____ Dataset records

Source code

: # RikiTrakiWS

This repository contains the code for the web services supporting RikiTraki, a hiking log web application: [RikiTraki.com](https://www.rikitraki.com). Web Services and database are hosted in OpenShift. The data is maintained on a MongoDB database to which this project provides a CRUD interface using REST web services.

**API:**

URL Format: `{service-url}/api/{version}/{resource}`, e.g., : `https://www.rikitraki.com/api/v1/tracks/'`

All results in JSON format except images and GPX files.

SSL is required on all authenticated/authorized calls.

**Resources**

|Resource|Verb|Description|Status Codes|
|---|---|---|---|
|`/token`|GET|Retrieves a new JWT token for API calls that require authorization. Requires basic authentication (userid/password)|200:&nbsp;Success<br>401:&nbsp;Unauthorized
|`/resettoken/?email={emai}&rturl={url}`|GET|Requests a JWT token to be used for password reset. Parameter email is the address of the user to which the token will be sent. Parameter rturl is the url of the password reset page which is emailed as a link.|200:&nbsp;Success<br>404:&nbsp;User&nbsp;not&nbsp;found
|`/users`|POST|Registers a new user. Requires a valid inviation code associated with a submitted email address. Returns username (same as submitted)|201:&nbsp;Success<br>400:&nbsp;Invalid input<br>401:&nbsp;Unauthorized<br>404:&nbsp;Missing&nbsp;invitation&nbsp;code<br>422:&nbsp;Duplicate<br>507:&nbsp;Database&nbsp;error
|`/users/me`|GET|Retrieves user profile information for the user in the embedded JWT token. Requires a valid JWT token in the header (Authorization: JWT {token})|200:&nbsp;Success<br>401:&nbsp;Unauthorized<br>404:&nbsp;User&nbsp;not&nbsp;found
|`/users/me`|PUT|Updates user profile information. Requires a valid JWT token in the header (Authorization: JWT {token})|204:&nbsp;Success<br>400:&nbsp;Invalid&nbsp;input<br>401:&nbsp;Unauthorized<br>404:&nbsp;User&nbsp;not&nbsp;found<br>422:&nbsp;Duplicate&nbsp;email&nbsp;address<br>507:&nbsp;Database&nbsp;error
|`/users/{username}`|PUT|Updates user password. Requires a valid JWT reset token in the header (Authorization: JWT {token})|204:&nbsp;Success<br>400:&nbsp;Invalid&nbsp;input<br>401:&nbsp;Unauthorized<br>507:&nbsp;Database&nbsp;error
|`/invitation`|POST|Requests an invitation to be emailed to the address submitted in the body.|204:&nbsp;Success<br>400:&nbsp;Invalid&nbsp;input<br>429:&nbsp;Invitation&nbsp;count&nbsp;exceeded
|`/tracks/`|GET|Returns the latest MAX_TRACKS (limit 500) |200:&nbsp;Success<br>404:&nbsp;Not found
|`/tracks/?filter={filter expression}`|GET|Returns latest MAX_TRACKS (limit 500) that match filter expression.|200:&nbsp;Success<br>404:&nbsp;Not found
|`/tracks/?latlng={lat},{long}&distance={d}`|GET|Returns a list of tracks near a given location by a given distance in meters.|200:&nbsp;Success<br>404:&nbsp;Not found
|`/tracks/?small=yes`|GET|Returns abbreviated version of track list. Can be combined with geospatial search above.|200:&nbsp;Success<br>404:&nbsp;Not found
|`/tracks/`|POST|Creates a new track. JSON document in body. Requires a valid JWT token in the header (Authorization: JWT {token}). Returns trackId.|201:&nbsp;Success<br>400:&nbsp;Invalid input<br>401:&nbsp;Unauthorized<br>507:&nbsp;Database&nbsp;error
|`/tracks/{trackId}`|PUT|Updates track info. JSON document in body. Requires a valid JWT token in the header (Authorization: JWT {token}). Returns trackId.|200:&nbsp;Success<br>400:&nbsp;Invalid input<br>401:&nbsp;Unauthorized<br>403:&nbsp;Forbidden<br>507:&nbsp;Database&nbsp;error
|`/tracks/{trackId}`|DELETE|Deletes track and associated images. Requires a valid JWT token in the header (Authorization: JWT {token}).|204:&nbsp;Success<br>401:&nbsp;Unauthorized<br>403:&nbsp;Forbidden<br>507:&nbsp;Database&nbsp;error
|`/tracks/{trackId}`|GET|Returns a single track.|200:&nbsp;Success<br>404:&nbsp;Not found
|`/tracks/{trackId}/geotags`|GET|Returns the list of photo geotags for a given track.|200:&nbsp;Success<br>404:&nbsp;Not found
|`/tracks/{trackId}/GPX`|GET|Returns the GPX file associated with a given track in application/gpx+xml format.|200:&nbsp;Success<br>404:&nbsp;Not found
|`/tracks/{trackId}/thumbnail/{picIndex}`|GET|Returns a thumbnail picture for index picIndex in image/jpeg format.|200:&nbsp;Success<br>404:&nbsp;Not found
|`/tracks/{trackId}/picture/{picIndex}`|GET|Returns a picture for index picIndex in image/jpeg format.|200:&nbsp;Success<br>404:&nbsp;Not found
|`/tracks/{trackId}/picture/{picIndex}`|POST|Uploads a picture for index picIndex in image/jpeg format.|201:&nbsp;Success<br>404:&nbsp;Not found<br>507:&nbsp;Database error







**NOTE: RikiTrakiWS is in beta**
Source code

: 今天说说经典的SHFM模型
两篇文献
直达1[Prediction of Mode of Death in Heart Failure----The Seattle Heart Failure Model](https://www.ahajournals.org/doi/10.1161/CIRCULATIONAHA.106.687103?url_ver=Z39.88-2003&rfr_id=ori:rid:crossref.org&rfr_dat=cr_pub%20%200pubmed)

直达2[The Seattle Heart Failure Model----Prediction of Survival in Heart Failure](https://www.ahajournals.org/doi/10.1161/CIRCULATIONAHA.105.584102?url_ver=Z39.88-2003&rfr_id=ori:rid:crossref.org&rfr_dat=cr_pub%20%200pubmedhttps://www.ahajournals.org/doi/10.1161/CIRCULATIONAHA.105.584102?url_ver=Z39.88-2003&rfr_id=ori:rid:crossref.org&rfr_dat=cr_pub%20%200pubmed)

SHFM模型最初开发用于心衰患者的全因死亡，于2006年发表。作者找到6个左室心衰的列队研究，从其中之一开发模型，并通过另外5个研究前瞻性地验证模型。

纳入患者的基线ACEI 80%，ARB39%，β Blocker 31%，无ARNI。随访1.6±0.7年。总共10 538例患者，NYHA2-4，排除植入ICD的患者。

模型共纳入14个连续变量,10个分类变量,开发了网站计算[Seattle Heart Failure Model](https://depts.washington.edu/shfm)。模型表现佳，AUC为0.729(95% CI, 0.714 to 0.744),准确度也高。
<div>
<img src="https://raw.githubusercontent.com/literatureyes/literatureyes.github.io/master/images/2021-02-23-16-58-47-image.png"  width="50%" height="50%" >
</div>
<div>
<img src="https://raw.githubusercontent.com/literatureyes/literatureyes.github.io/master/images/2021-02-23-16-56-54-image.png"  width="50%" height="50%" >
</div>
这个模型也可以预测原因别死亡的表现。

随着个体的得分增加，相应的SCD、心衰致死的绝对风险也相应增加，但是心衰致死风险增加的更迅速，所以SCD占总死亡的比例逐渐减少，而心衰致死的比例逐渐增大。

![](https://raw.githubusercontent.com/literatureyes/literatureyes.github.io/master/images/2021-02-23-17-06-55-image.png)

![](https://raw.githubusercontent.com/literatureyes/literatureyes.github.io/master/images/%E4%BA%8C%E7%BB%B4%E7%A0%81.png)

________

§ **Brief**: Everything above from the line containing "search above.|200:&nbsp;Success<br>404:&nbsp;Not found" through the line containing "直达1[Prediction of Mode" must be copied exactly. Nothing outside that range belongs in the answer.

§ **Result for this exercise**:
|`/tracks/?small=yes`|GET|Returns abbreviated version of track list. Can be combined with geospatial search above.|200:&nbsp;Success<br>404:&nbsp;Not found
|`/tracks/`|POST|Creates a new track. JSON document in body. Requires a valid JWT token in the header (Authorization: JWT {token}). Returns trackId.|201:&nbsp;Success<br>400:&nbsp;Invalid input<br>401:&nbsp;Unauthorized<br>507:&nbsp;Database&nbsp;error
|`/tracks/{trackId}`|PUT|Updates track info. JSON document in body. Requires a valid JWT token in the header (Authorization: JWT {token}). Returns trackId.|200:&nbsp;Success<br>400:&nbsp;Invalid input<br>401:&nbsp;Unauthorized<br>403:&nbsp;Forbidden<br>507:&nbsp;Database&nbsp;error
|`/tracks/{trackId}`|DELETE|Deletes track and associated images. Requires a valid JWT token in the header (Authorization: JWT {token}).|204:&nbsp;Success<br>401:&nbsp;Unauthorized<br>403:&nbsp;Forbidden<br>507:&nbsp;Database&nbsp;error
|`/tracks/{trackId}`|GET|Returns a single track.|200:&nbsp;Success<br>404:&nbsp;Not found
|`/tracks/{trackId}/geotags`|GET|Returns the list of photo geotags for a given track.|200:&nbsp;Success<br>404:&nbsp;Not found
|`/tracks/{trackId}/GPX`|GET|Returns the GPX file associated with a given track in application/gpx+xml format.|200:&nbsp;Success<br>404:&nbsp;Not found
|`/tracks/{trackId}/thumbnail/{picIndex}`|GET|Returns a thumbnail picture for index picIndex in image/jpeg format.|200:&nbsp;Success<br>404:&nbsp;Not found
|`/tracks/{trackId}/picture/{picIndex}`|GET|Returns a picture for index picIndex in image/jpeg format.|200:&nbsp;Success<br>404:&nbsp;Not found
|`/tracks/{trackId}/picture/{picIndex}`|POST|Uploads a picture for index picIndex in image/jpeg format.|201:&nbsp;Success<br>404:&nbsp;Not found<br>507:&nbsp;Database error







**NOTE: RikiTrakiWS is in beta**
Source code

: 今天说说经典的SHFM模型
两篇文献
直达1[Prediction of Mode of Death in Heart Failure----The Seattle Heart Failure Model](https://www.ahajournals.org/doi/10.1161/CIRCULATIONAHA.106.687103?url_ver=Z39.88-2003&rfr_id=ori:rid:crossref.org&rfr_dat=cr_pub%20%200pubmed)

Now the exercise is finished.